36 Stunden warten an der Grenze
Die 40-Jährige ist froh, nach dem überfüllten Ankerzentrum nun in Kulmbach zu sein. Auch Oleksandr Ostrovskyl, der mit Frau Nataliia und drei jüngeren Kindern Nikita, Kiril und Matvii geflohen ist (der Älteste studiert und ist nicht mitgekommen), ist dankbar für die "tolle Organisation" in Kulmbach, wie er selbst in gebrochenem Deutsch sagen kann. Sichtlich erschöpft sind die fünf, aber erleichtert, hier nun so herzlich aufgenommen zu werden. Drei Tage dauerte die Flucht der fünfköpfigen Familie aus der Nähe von Kiew über Polen und Tschechien. Allein am ukrainisch-polnischen Grenzübergang mussten sie 36 Stunden anstehen und warten. Der Antrieb für die Flucht war die nackte Angst, "Angst um meine Kinder", sagt der Vater.

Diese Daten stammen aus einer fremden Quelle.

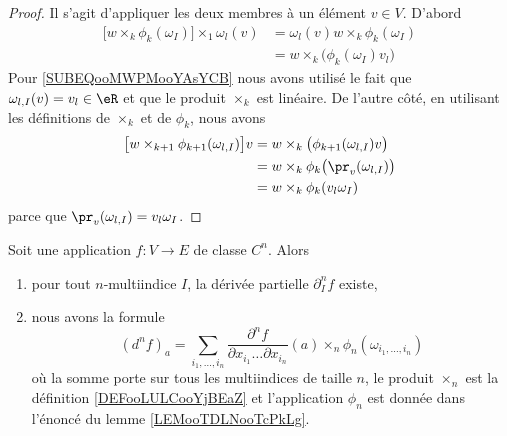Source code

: \begin{proof}
	Il s'agit d'appliquer les deux membres à un élément \( v\in V\). D'abord
	\begin{subequations}
		\begin{align}
			\big[ w\times_k\phi_k(\omega_I) \big]\times_1\omega_l(v) & =\omega_l(v)w\times_k\phi_k(\omega_I)                                      \\
			                                                         & =w\times_k\big( \phi_k(\omega_I)v_l \big)      \label{SUBEQooMWPMooYAsYCB}
		\end{align}
	\end{subequations}
	Pour \eqref{SUBEQooMWPMooYAsYCB} nous avons utilisé le fait que \( \omega_{l,I}(v)=v_l\in\eR\) et que le produit \( \times_k\) est linéaire. De l'autre côté, en utilisant les définitions de \( \times_{k}\) et de \( \phi_k\), nous avons
	\begin{subequations}
		\begin{align}
			\big[ w\times_{k+1}\phi_{k+1}(\omega_{l,I}) \big]v & =w\times_k\big( \phi_{k+1}(\omega_{l,I})v \big) \\
			                                                   & =w\times_k\phi_k\big( \pr_v(\omega_{l,I}) \big) \\
			                                                   & =w\times_k\phi_k(v_l\omega_I)
		\end{align}
	\end{subequations}
	parce que \( \pr_v(\omega_{l,I})=v_l\omega_I\).
\end{proof}

\begin{proposition}      \label{PROPooVGRRooHSwcPl}
	Soit une application \( f\colon V\to E\) de classe \( C^n\). Alors
	\begin{enumerate}
		\item
		      pour tout \( n\)-multiindice \( I\), la dérivée partielle \( \partial^n_If\) existe,
		\item
		      nous avons la formule
		      \begin{equation}
			      (d^nf)_a=\sum_{i_1,\ldots, i_n}\frac{ \partial^nf }{ \partial x_{i_1}\ldots \partial x_{i_n} }(a)\times_n\phi_n(\omega_{i_1,\ldots, i_n})
		      \end{equation}
		      où la somme porte sur tous les multiindices de taille \( n\), le produit \( \times_n\) est la définition \ref{DEFooLULCooYjBEaZ} et l'application \( \phi_n\) est donnée dans l'énoncé du lemme \ref{LEMooTDLNooTcPkLg}.
	\end{enumerate}
\end{proposition}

Aufruf zu Solidarität und Hilfe
Im Landkreis ist die Familie genauso wie die anderen angekommenen Flüchtlinge aus der Ukraine nun in Sicherheit. Und die Menschen können sich schnell und unbürokratisch integrieren. "Die Leute können sich bei der Arbeitsagentur melden und theoretisch gleich arbeiten", sagt Landrat Klaus Peter Söllner. Er ist sich sicher, dass noch viel mehr Flüchtlinge kommen werden, "solange der Typ in Moskau nicht nachlässt". Im Landkreis sei man gewappnet und habe mit den Turnhallen von CVG und Realschule auch noch weitere Unterbringungsmöglichkeiten. Söllner appellierte trotzdem an die Bevölkerung, weiterhin möglichen Wohnraum beim Landratsamt zu melden und sich ehrenamtlich zu engagieren. Ähnliche Töne schlug Schulleiter Horst Pfadenhauer an: "Die Solidarität ist toll, hoffentlich bleibt sie erhalten."